*Goal of the exercise:* Give back the full set of entries that follows, exactly as written.

Stored data
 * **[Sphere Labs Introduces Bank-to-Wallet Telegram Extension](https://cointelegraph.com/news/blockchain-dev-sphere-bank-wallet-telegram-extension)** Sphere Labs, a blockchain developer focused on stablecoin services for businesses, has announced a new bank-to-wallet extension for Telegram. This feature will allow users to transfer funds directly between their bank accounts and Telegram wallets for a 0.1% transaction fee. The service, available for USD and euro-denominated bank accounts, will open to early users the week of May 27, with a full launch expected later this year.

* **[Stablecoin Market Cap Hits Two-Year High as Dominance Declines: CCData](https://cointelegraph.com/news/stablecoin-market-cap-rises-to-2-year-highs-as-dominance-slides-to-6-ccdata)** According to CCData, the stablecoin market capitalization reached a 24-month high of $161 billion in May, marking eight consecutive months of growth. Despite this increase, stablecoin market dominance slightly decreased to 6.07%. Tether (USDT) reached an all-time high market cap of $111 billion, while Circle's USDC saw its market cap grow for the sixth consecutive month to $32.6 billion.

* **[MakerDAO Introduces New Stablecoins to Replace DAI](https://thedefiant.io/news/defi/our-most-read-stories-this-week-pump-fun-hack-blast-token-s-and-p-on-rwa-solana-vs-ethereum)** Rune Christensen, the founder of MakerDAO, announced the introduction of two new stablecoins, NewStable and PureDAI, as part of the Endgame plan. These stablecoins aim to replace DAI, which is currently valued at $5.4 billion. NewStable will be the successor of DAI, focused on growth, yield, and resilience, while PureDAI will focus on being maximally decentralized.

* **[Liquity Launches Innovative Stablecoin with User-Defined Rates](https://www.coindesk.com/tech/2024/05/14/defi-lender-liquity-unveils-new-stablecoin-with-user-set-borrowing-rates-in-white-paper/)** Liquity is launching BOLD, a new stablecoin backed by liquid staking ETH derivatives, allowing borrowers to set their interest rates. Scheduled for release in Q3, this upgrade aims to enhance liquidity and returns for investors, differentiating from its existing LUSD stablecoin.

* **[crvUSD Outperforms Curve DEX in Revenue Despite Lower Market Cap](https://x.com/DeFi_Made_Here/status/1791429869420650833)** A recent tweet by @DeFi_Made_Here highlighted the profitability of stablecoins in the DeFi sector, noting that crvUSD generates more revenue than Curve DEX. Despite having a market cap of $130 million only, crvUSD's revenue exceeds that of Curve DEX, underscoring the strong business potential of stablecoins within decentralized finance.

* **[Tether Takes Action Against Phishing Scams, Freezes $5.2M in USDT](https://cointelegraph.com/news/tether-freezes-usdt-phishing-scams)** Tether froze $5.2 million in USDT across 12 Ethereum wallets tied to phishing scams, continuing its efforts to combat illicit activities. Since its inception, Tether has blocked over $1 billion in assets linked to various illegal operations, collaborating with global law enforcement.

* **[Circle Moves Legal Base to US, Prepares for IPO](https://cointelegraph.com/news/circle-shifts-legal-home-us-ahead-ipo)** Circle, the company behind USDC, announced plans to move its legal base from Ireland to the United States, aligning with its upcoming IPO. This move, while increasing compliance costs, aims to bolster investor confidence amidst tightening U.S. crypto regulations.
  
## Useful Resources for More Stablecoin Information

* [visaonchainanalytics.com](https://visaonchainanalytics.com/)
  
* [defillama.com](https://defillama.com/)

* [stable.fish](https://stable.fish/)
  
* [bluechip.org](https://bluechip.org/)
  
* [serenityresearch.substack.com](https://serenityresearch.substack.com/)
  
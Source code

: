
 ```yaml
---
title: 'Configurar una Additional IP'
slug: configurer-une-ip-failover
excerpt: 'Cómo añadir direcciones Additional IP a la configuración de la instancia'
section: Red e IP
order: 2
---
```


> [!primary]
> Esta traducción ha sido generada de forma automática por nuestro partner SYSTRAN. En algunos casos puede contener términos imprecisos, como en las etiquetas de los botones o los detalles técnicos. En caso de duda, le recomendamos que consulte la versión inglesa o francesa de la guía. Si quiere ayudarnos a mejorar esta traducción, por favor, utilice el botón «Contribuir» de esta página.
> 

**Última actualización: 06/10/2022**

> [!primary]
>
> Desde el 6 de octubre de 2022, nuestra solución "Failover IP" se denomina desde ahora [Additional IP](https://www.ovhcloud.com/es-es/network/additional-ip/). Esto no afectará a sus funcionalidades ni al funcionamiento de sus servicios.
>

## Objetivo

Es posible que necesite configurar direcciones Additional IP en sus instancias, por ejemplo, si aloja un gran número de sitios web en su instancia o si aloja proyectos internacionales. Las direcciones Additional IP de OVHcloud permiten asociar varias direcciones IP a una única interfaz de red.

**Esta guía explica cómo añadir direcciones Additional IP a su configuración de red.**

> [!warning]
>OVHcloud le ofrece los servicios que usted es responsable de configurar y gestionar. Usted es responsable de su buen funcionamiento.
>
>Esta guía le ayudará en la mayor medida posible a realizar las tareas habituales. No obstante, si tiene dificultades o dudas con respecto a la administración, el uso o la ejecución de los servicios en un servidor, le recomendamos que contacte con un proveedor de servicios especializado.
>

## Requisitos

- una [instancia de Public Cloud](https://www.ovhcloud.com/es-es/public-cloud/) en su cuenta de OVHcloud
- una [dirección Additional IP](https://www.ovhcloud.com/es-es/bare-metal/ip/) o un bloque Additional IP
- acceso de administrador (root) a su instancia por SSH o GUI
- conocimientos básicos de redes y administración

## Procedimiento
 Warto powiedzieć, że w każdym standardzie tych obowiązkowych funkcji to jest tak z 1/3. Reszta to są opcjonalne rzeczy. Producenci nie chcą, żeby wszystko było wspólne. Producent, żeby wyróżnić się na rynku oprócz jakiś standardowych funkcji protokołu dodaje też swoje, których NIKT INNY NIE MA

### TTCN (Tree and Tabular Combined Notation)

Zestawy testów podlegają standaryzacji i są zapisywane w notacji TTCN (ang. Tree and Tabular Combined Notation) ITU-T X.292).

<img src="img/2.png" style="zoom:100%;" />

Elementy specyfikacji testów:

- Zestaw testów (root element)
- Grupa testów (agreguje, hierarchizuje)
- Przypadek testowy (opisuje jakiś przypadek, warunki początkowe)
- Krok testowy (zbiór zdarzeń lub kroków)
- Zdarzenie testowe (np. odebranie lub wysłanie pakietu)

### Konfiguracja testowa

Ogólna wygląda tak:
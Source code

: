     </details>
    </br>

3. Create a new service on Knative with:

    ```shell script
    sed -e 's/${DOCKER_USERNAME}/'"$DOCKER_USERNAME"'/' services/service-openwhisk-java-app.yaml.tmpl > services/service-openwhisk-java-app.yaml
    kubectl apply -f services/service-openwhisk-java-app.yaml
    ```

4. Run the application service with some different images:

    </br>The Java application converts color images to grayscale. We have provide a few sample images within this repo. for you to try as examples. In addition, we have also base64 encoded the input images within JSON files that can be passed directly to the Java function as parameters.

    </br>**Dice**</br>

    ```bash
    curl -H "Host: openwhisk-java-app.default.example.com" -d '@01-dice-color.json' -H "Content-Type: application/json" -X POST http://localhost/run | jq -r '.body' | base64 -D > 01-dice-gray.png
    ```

*Exercise answer:*
 * **[Sphere Labs Introduces Bank-to-Wallet Telegram Extension](https://cointelegraph.com/news/blockchain-dev-sphere-bank-wallet-telegram-extension)** Sphere Labs, a blockchain developer focused on stablecoin services for businesses, has announced a new bank-to-wallet extension for Telegram. This feature will allow users to transfer funds directly between their bank accounts and Telegram wallets for a 0.1% transaction fee. The service, available for USD and euro-denominated bank accounts, will open to early users the week of May 27, with a full launch expected later this year.

* **[Stablecoin Market Cap Hits Two-Year High as Dominance Declines: CCData](https://cointelegraph.com/news/stablecoin-market-cap-rises-to-2-year-highs-as-dominance-slides-to-6-ccdata)** According to CCData, the stablecoin market capitalization reached a 24-month high of $161 billion in May, marking eight consecutive months of growth. Despite this increase, stablecoin market dominance slightly decreased to 6.07%. Tether (USDT) reached an all-time high market cap of $111 billion, while Circle's USDC saw its market cap grow for the sixth consecutive month to $32.6 billion.

* **[MakerDAO Introduces New Stablecoins to Replace DAI](https://thedefiant.io/news/defi/our-most-read-stories-this-week-pump-fun-hack-blast-token-s-and-p-on-rwa-solana-vs-ethereum)** Rune Christensen, the founder of MakerDAO, announced the introduction of two new stablecoins, NewStable and PureDAI, as part of the Endgame plan. These stablecoins aim to replace DAI, which is currently valued at $5.4 billion. NewStable will be the successor of DAI, focused on growth, yield, and resilience, while PureDAI will focus on being maximally decentralized.

* **[Liquity Launches Innovative Stablecoin with User-Defined Rates](https://www.coindesk.com/tech/2024/05/14/defi-lender-liquity-unveils-new-stablecoin-with-user-set-borrowing-rates-in-white-paper/)** Liquity is launching BOLD, a new stablecoin backed by liquid staking ETH derivatives, allowing borrowers to set their interest rates. Scheduled for release in Q3, this upgrade aims to enhance liquidity and returns for investors, differentiating from its existing LUSD stablecoin.

* **[crvUSD Outperforms Curve DEX in Revenue Despite Lower Market Cap](https://x.com/DeFi_Made_Here/status/1791429869420650833)** A recent tweet by @DeFi_Made_Here highlighted the profitability of stablecoins in the DeFi sector, noting that crvUSD generates more revenue than Curve DEX. Despite having a market cap of $130 million only, crvUSD's revenue exceeds that of Curve DEX, underscoring the strong business potential of stablecoins within decentralized finance.

* **[Tether Takes Action Against Phishing Scams, Freezes $5.2M in USDT](https://cointelegraph.com/news/tether-freezes-usdt-phishing-scams)** Tether froze $5.2 million in USDT across 12 Ethereum wallets tied to phishing scams, continuing its efforts to combat illicit activities. Since its inception, Tether has blocked over $1 billion in assets linked to various illegal operations, collaborating with global law enforcement.

* **[Circle Moves Legal Base to US, Prepares for IPO](https://cointelegraph.com/news/circle-shifts-legal-home-us-ahead-ipo)** Circle, the company behind USDC, announced plans to move its legal base from Ireland to the United States, aligning with its upcoming IPO. This move, while increasing compliance costs, aims to bolster investor confidence amidst tightening U.S. crypto regulations.
  
## Useful Resources for More Stablecoin Information

* [visaonchainanalytics.com](https://visaonchainanalytics.com/)
  
* [defillama.com](https://defillama.com/)

* [stable.fish](https://stable.fish/)
  
* [bluechip.org](https://bluechip.org/)
  
* [serenityresearch.substack.com](https://serenityresearch.substack.com/)
  
Source code

:
 ```yaml
---
title: 'Configurar una Additional IP'
slug: configurer-une-ip-failover
excerpt: 'Cómo añadir direcciones Additional IP a la configuración de la instancia'
section: Red e IP
order: 2
---
```


> [!primary]
> Esta traducción ha sido generada de forma automática por nuestro partner SYSTRAN. En algunos casos puede contener términos imprecisos, como en las etiquetas de los botones o los detalles técnicos. En caso de duda, le recomendamos que consulte la versión inglesa o francesa de la guía. Si quiere ayudarnos a mejorar esta traducción, por favor, utilice el botón «Contribuir» de esta página.
> 

**Última actualización: 06/10/2022**

> [!primary]
>
> Desde el 6 de octubre de 2022, nuestra solución "Failover IP" se denomina desde ahora [Additional IP](https://www.ovhcloud.com/es-es/network/additional-ip/). Esto no afectará a sus funcionalidades ni al funcionamiento de sus servicios.
>

## Objetivo

Es posible que necesite configurar direcciones Additional IP en sus instancias, por ejemplo, si aloja un gran número de sitios web en su instancia o si aloja proyectos internacionales. Las direcciones Additional IP de OVHcloud permiten asociar varias direcciones IP a una única interfaz de red.

**Esta guía explica cómo añadir direcciones Additional IP a su configuración de red.**

> [!warning]
>OVHcloud le ofrece los servicios que usted es responsable de configurar y gestionar. Usted es responsable de su buen funcionamiento.
>
>Esta guía le ayudará en la mayor medida posible a realizar las tareas habituales. No obstante, si tiene dificultades o dudas con respecto a la administración, el uso o la ejecución de los servicios en un servidor, le recomendamos que contacte con un proveedor de servicios especializado.
>

## Requisitos

- una [instancia de Public Cloud](https://www.ovhcloud.com/es-es/public-cloud/) en su cuenta de OVHcloud
- una [dirección Additional IP](https://www.ovhcloud.com/es-es/bare-metal/ip/) o un bloque Additional IP
- acceso de administrador (root) a su instancia por SSH o GUI
- conocimientos básicos de redes y administración

## Procedimiento
 Warto powiedzieć, że w każdym standardzie tych obowiązkowych funkcji to jest tak z 1/3. Reszta to są opcjonalne rzeczy. Producenci nie chcą, żeby wszystko było wspólne. Producent, żeby wyróżnić się na rynku oprócz jakiś standardowych funkcji protokołu dodaje też swoje, których NIKT INNY NIE MA

### TTCN (Tree and Tabular Combined Notation)

Zestawy testów podlegają standaryzacji i są zapisywane w notacji TTCN (ang. Tree and Tabular Combined Notation) ITU-T X.292).

<img src="img/2.png" style="zoom:100%;" />

Elementy specyfikacji testów:

- Zestaw testów (root element)
- Grupa testów (agreguje, hierarchizuje)
- Przypadek testowy (opisuje jakiś przypadek, warunki początkowe)
- Krok testowy (zbiór zdarzeń lub kroków)
- Zdarzenie testowe (np. odebranie lub wysłanie pakietu)

### Konfiguracja testowa

Ogólna wygląda tak:
Source code

:     </details>
    </br>

3. Create a new service on Knative with:

    ```shell script
    sed -e 's/${DOCKER_USERNAME}/'"$DOCKER_USERNAME"'/' services/service-openwhisk-java-app.yaml.tmpl > services/service-openwhisk-java-app.yaml
    kubectl apply -f services/service-openwhisk-java-app.yaml
    ```

4. Run the application service with some different images:

    </br>The Java application converts color images to grayscale. We have provide a few sample images within this repo. for you to try as examples. In addition, we have also base64 encoded the input images within JSON files that can be passed directly to the Java function as parameters.

    </br>**Dice**</br>

    ```bash
    curl -H "Host: openwhisk-java-app.default.example.com" -d '@01-dice-color.json' -H "Content-Type: application/json" -X POST http://localhost/run | jq -r '.body' | base64 -D > 01-dice-gray.png
    ```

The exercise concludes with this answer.